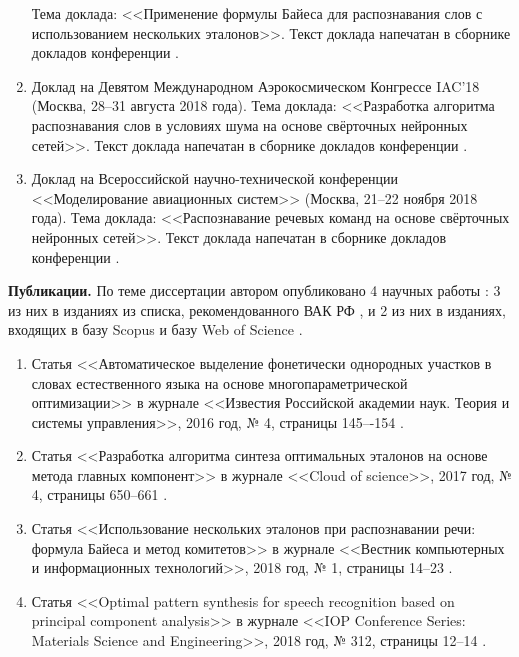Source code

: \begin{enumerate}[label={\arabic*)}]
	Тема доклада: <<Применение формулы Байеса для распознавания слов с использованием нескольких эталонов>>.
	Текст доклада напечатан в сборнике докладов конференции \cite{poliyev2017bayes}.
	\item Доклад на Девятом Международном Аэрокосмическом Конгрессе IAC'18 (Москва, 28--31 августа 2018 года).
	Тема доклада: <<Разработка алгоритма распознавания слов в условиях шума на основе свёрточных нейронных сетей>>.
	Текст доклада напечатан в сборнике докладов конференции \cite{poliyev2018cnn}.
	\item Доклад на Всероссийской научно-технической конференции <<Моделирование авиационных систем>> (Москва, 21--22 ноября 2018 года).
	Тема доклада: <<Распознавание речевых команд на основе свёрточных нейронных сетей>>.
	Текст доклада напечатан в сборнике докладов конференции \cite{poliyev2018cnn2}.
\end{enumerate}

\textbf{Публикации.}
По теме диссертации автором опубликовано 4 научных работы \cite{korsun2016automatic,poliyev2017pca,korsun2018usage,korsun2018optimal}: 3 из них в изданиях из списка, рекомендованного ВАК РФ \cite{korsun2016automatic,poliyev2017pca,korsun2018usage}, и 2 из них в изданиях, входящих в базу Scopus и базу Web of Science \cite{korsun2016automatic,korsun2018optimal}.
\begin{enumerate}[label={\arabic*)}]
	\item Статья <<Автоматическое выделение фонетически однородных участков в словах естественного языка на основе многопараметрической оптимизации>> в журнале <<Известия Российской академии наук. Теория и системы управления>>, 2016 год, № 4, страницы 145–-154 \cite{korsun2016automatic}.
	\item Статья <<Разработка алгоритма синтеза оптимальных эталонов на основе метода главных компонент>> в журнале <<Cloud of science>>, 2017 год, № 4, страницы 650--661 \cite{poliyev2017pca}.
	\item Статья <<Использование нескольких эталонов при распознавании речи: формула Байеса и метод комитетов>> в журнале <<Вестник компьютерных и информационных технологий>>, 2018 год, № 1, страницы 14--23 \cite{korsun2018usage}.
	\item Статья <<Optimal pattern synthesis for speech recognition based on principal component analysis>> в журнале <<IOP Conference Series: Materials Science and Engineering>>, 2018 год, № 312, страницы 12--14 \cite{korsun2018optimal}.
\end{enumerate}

┄┄┄┄┄┄┄┄┄┄

**Assignment:**
Give every line of the records above again, exactly, and omit the pictures.

**Solution to the exercise:**
Source code

: \begin{enumerate}[label={\arabic*)}]
	Тема доклада: <<Применение формулы Байеса для распознавания слов с использованием нескольких эталонов>>.
	Текст доклада напечатан в сборнике докладов конференции \cite{poliyev2017bayes}.
	\item Доклад на Девятом Международном Аэрокосмическом Конгрессе IAC'18 (Москва, 28--31 августа 2018 года).
	Тема доклада: <<Разработка алгоритма распознавания слов в условиях шума на основе свёрточных нейронных сетей>>.
	Текст доклада напечатан в сборнике докладов конференции \cite{poliyev2018cnn}.
	\item Доклад на Всероссийской научно-технической конференции <<Моделирование авиационных систем>> (Москва, 21--22 ноября 2018 года).
	Тема доклада: <<Распознавание речевых команд на основе свёрточных нейронных сетей>>.
	Текст доклада напечатан в сборнике докладов конференции \cite{poliyev2018cnn2}.
\end{enumerate}

\textbf{Публикации.}
По теме диссертации автором опубликовано 4 научных работы \cite{korsun2016automatic,poliyev2017pca,korsun2018usage,korsun2018optimal}: 3 из них в изданиях из списка, рекомендованного ВАК РФ \cite{korsun2016automatic,poliyev2017pca,korsun2018usage}, и 2 из них в изданиях, входящих в базу Scopus и базу Web of Science \cite{korsun2016automatic,korsun2018optimal}.
\begin{enumerate}[label={\arabic*)}]
	\item Статья <<Автоматическое выделение фонетически однородных участков в словах естественного языка на основе многопараметрической оптимизации>> в журнале <<Известия Российской академии наук. Теория и системы управления>>, 2016 год, № 4, страницы 145–-154 \cite{korsun2016automatic}.
	\item Статья <<Разработка алгоритма синтеза оптимальных эталонов на основе метода главных компонент>> в журнале <<Cloud of science>>, 2017 год, № 4, страницы 650--661 \cite{poliyev2017pca}.
	\item Статья <<Использование нескольких эталонов при распознавании речи: формула Байеса и метод комитетов>> в журнале <<Вестник компьютерных и информационных технологий>>, 2018 год, № 1, страницы 14--23 \cite{korsun2018usage}.
	\item Статья <<Optimal pattern synthesis for speech recognition based on principal component analysis>> в журнале <<IOP Conference Series: Materials Science and Engineering>>, 2018 год, № 312, страницы 12--14 \cite{korsun2018optimal}.
\end{enumerate}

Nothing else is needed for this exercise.